Report all lines of the records that contain "with".
·····
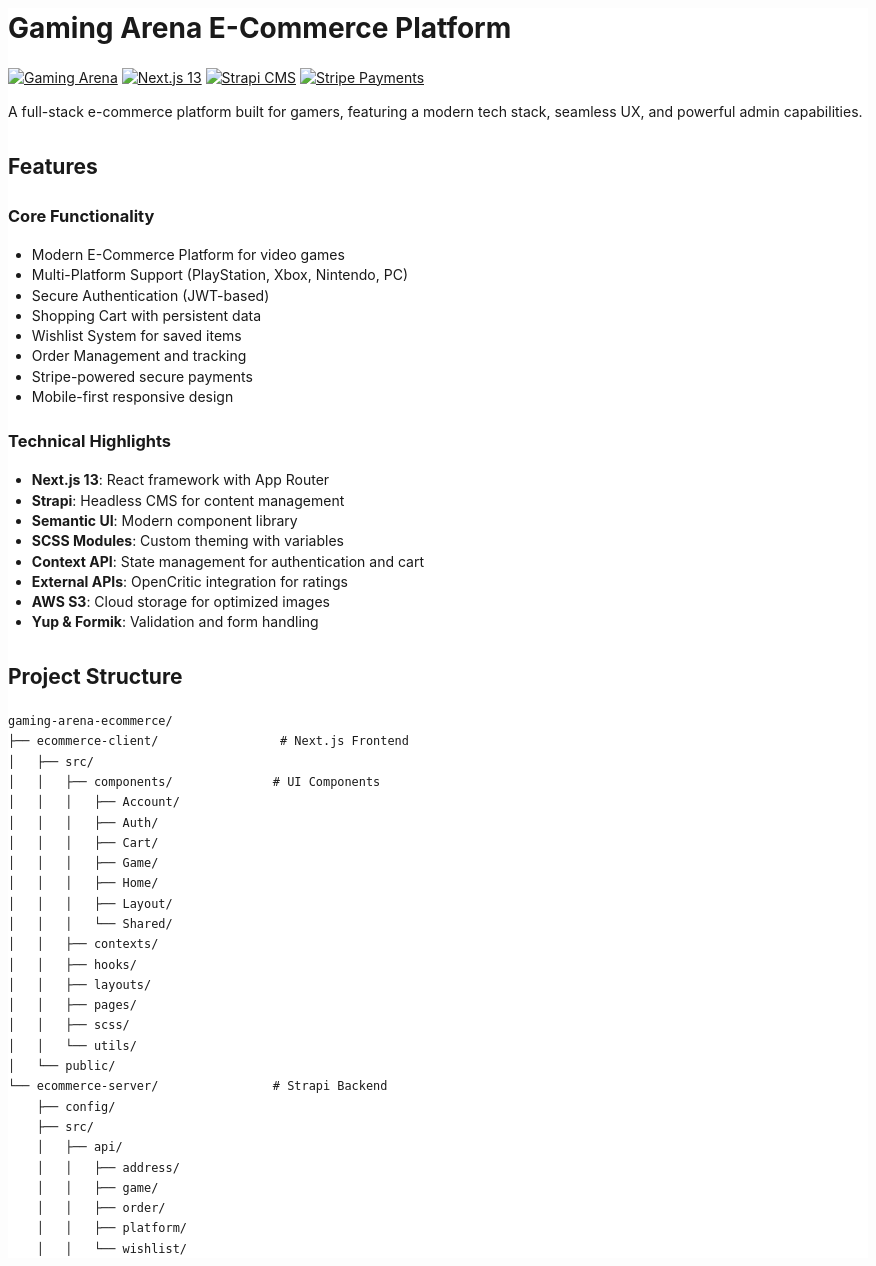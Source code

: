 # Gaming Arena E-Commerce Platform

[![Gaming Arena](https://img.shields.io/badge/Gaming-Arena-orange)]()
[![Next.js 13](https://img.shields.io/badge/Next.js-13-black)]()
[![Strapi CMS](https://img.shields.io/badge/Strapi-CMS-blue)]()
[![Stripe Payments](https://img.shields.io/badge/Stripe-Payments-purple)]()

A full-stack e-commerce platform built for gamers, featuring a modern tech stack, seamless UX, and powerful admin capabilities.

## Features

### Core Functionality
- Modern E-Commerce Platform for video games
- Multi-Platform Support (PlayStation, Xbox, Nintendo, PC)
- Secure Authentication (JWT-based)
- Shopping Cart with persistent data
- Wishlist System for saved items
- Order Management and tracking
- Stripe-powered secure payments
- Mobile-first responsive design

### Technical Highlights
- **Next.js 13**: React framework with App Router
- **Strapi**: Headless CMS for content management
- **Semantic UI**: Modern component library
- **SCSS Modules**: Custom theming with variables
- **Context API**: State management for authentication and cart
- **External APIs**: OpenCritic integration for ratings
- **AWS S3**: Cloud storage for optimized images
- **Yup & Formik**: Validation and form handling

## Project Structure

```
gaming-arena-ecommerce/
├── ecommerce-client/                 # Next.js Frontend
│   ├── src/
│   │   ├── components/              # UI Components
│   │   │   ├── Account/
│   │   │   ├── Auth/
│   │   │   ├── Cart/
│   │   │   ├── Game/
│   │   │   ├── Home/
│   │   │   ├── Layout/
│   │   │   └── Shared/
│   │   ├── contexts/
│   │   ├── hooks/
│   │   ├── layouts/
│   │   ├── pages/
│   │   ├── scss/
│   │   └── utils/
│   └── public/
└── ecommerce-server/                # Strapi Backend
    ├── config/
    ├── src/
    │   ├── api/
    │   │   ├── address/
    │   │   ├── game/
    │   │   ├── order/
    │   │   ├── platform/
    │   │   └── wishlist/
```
·····
## Task output
- Shopping Cart with persistent data
- **Next.js 13**: React framework with App Router
- **SCSS Modules**: Custom theming with variables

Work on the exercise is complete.